Auf den Internetseiten des DPZ gibt es ein Video, welches zeigt, wie Sie an Ihren Versuchstieren die Ereignisse im Gehirn hör- und sichtbar messen. Wie schaffen Sie es, die Tiere dabei nicht unter Stress zu setzen, was die Ergebnisse verfälschen würde?


Stefan Treue: Ohne Training geht gar nichts. Das nennt sich in der Fachwelt Positive Reinforcement Training – positives Verstärkungstraining. Genauso wie wenn Sie Ihren Hund dazu bringen wollen, bei einem Pfiff zu Ihnen zu kommen oder auf einen Befehl hin sitzen zu bleiben und nicht etwa wegzulaufen. Es ist immer das selbe Trainingsprinzip – man belohnt das Tier für das richtige Verhalten, positive Verstärkung eben.

 

Wenn Sie möchten, dass ein Rhesusaffe eine komplizierte Aufgabe an einem Computerbildschirm löst, müssen Sie ihn Schritt für Schritt an das Problem heranführen. Das Tier weiß ja gar nicht, was es machen soll, wenn es zum erstem Mal vor einem Computerbildschirm sitzt. Womöglich findet es die Situation sogar bedrohlich, so alleine mit einer großen Kiste vor sich.
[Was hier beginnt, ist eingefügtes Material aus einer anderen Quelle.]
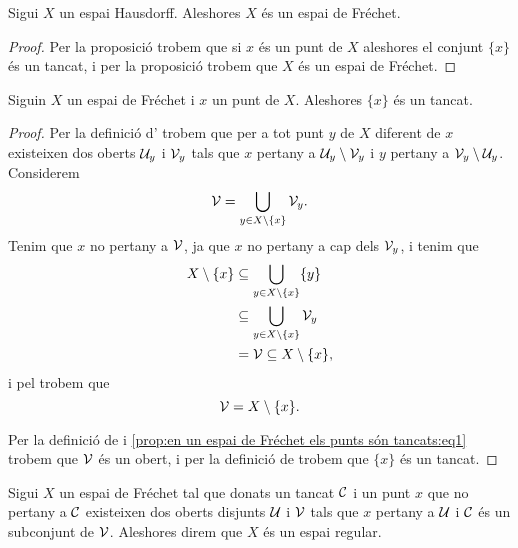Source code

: \documentclass[../../Main.tex]{subfiles}
\begin{document}
	\begin{corollary}
		\label{cor:els espais Hausdorff són Fréchet}
		Sigui \(X\) un espai Hausdorff. Aleshores \(X\) és un espai de Fréchet.
		\begin{proof}
			Per la proposició  trobem que si \(x\) és un punt de \(X\) aleshores el conjunt \(\{x\}\) és un tancat, i per la proposició  trobem que \(X\) és un espai de Fréchet.
		\end{proof}
	\end{corollary}
	\begin{proposition}
		\label{prop:en un espai de Fréchet els punts són tancats}
		Siguin \(X\) un espai de Fréchet i \(x\) un punt de \(X\). Aleshores \(\{x\}\) és un tancat.
		\begin{proof}
			Per la definició d' trobem que per a tot punt \(y\) de \(X\) diferent de \(x\) existeixen dos oberts \(\mathcal{U}_{y}\) i \(\mathcal{V}_{y}\) tals que \(x\) pertany a \(\mathcal{U}_{y}\setminus\mathcal{V}_{y}\) i \(y\) pertany a \(\mathcal{V}_{y}\setminus\mathcal{U}_{y}\). Considerem
			\begin{equation}
				\label{prop:en un espai de Fréchet els punts són tancats:eq1}
				\mathcal{V}=\bigcup_{y\in X\setminus\{x\}}\mathcal{V}_{y}.
			\end{equation}
			Tenim que \(x\) no pertany a \(\mathcal{V}\), ja que \(x\) no pertany a cap dels \(\mathcal{V}_{y}\), i tenim que
			\begin{align*}
				X\setminus\{x\}&\subseteq\bigcup_{y\in X\setminus\{x\}}\{y\} \\
				&\subseteq\bigcup_{y\in X\setminus\{x\}}\mathcal{V}_{y}\\
				&=\mathcal{V}\subseteq X\setminus\{x\},
			\end{align*}
			i pel  trobem que
			\[
			    \mathcal{V}=X\setminus\{x\}.
			\]
			
			Per la definició de  i \eqref{prop:en un espai de Fréchet els punts són tancats:eq1} trobem que \(\mathcal{V}\) és un obert, i per la definició de   trobem que \(\{x\}\) és un tancat.
		\end{proof}
	\end{proposition}
	\begin{definition}
		\label{def:espai regular}
		Sigui \(X\) un espai de Fréchet tal que donats un tancat \(\mathcal{C}\) i un punt \(x\) que no pertany a \(\mathcal{C}\) existeixen dos oberts disjunts \(\mathcal{U}\) i \(\mathcal{V}\) tals que \(x\) pertany a \(\mathcal{U}\) i \(\mathcal{C}\) és un subconjunt de \(\mathcal{V}\). Aleshores direm que \(X\) és un espai regular.
	\end{definition}
\end{document}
Im Durchschnitt trainieren wir unsere Tiere ein Jahr lang. Wir führen es in den kleinstmöglichen Schritten an die Aufgabe heran und arbeiten ausschließlich mit positiver Verstärkung und ohne Bestrafung. Für uns hat das den Vorteil, dass man erstens den Tieren relativ komplizierte Aufgaben beibringen kann, und dass das Ganze weitgehend stressfrei funktioniert. Sie lassen das Tier sich einfach „verhalten“. Und wenn es das richtige Verhalten zeigt – was es letztendlich zufällig tut –, dann bekommt es eine Belohnung.

 

Aber konditionieren Sie die Tiere denn nicht eigentlich auf diese Aufgaben? Was wollen Sie messen?
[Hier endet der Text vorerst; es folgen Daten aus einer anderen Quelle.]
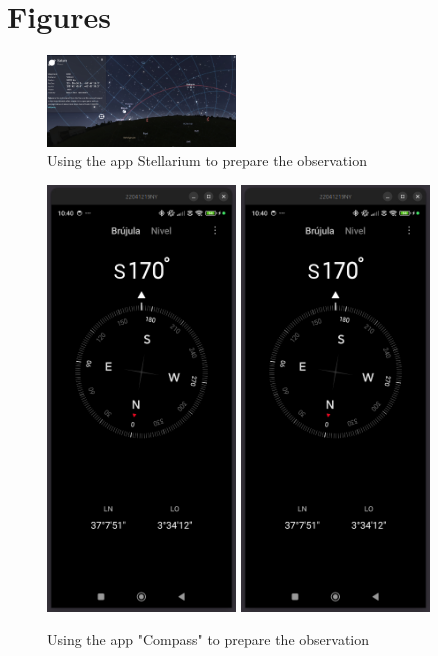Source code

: \documentclass[a4paper,landscape,english,12pt]{article}
\begin{document}
\section{Figures}
	\begin{figure}[hbt]
	\includegraphics[width=5cm]{../Figures/ecliptic.jpg}
	\caption{Using the app Stellarium to prepare the observation}		
	\label{fig:stellarium}
\end{figure} 

\begin{figure}[hbt]
	\includegraphics[width=5cm]{../Figures/compass.jpg}
	\includegraphics[width=5cm]{../Figures/compass.jpg}
	\caption{Using the app "Compass" to prepare the observation}		
	\label{fig:compass}
\end{figure} 
\end{document}
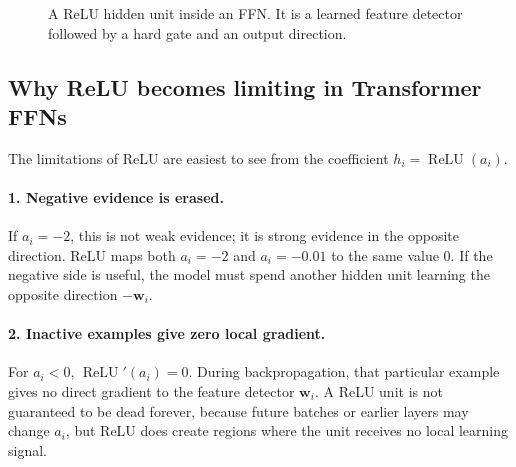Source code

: \documentclass[11pt,a4paper]{article}
\theoremstyle{definition}
\theoremstyle{plain}
\newcommand{\vx}{\bm{x}}
\newcommand{\vu}{\bm{u}}
\newcommand{\vw}{\bm{w}}
\DeclareMathOperator{\ReLU}{ReLU}
\begin{document}
\begin{figure}[H]
\centering
{}
\caption{A ReLU hidden unit inside an FFN. It is a learned feature detector followed by a hard gate and an output direction.}
\label{fig:relu-hidden-unit}
\end{figure}

\subsection{Why ReLU becomes limiting in Transformer FFNs}

The limitations of ReLU are easiest to see from the coefficient $h_i=\ReLU(a_i)$.

\paragraph{1. Negative evidence is erased.}
If $a_i=-2$, this is not weak evidence; it is strong evidence in the opposite direction. ReLU maps both $a_i=-2$ and $a_i=-0.01$ to the same value $0$. If the negative side is useful, the model must spend another hidden unit learning the opposite direction $-\vw_i$.

\paragraph{2. Inactive examples give zero local gradient.}
For $a_i<0$, $\ReLU'(a_i)=0$. During backpropagation, that particular example gives no direct gradient to the feature detector $\vw_i$. A ReLU unit is not guaranteed to be dead forever, because future batches or earlier layers may change $a_i$, but ReLU does create regions where the unit receives no local learning signal.
\end{document}
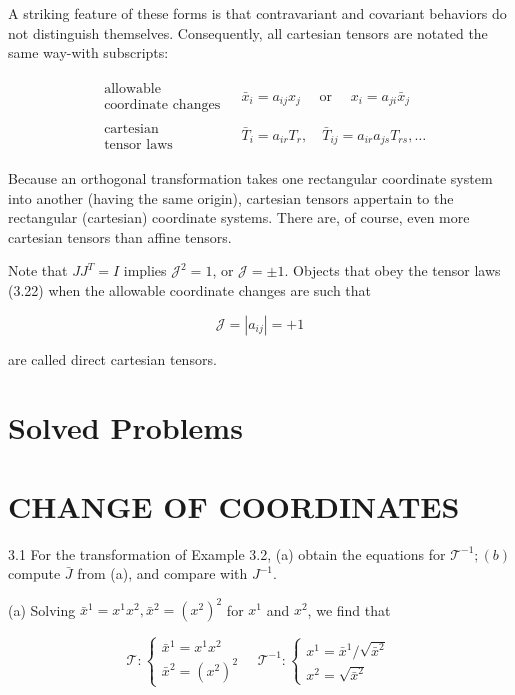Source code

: \documentclass[10pt]{article}
\begin{document}
A striking feature of these forms is that contravariant and covariant behaviors do not distinguish themselves. Consequently, all cartesian tensors are notated the same way-with subscripts:


\begin{align*}
\begin{array}{r}
\text { allowable } \\
\text { coordinate changes }
\end{array} & \bar{x}_{i}=a_{i j} x_{j} \quad \text { or } \quad x_{i}=a_{j i} \bar{x}_{j} \\
\begin{array}{r}
\text { cartesian } \\
\text { tensor laws }
\end{array} & \bar{T}_{i}=a_{i r} T_{r}, \quad \bar{T}_{i j}=a_{i r} a_{j s} T_{r s}, \ldots \tag{3.22}
\end{align*}


Because an orthogonal transformation takes one rectangular coordinate system into another (having the same origin), cartesian tensors appertain to the rectangular (cartesian) coordinate systems. There are, of course, even more cartesian tensors than affine tensors.

Note that $J J^{T}=I$ implies $\mathscr{J}^{2}=1$, or $\mathscr{J}= \pm 1$. Objects that obey the tensor laws (3.22) when the allowable coordinate changes are such that

$$
\mathscr{J}=\left|a_{i j}\right|=+1
$$

are called direct cartesian tensors.

\section*{Solved Problems}
\section*{CHANGE OF COORDINATES}
3.1 For the transformation of Example 3.2, (a) obtain the equations for $\mathscr{T}^{-1} ;(b)$ compute $\bar{J}$ from (a), and compare with $J^{-1}$.

(a) Solving $\bar{x}^{1}=x^{1} x^{2}, \bar{x}^{2}=\left(x^{2}\right)^{2}$ for $x^{1}$ and $x^{2}$, we find that

\[
\mathscr{T}:\left\{\begin{array}{l}
\bar{x}^{1}=x^{1} x^{2}  \tag{1}\\
\bar{x}^{2}=\left(x^{2}\right)^{2}
\end{array} \quad \mathscr{T}^{-1}:\left\{\begin{array}{l}
x^{1}=\bar{x}^{1} / \sqrt{\bar{x}^{2}} \\
x^{2}=\sqrt{\bar{x}^{2}}
\end{array}\right.\right.
\]
\end{document}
Stefan Treue: Meine wissenschaftliche Frage ist nicht, ob Rhesusaffen komplizierte Aufgaben lösen können. Sondern wir möchten wissen, was im Gehirn bei der Informationsverarbeitung passiert, wenn das Tier eine solche Aufgabe durchführt. Wenn Sie beispielsweise wissen wollen, was im menschlichen Gehirn beim Autofahren passiert, dann müssen Sie natürlich dem Probanden erst einmal das Autofahren beibringen. Wir wollen wissen, wie der Autofahrer bei 180 Sachen auf der Autobahn reagiert, wenn vor ihm plötzlich jemand auf die Bremse tritt und er die beiden roten Lichter sieht. Wie wird diese Information umgesetzt?

 

Haben die Tiere auch mal Feierabend oder Wochenende, Sport und Auslauf – kurz, Zeit zum Regenerieren?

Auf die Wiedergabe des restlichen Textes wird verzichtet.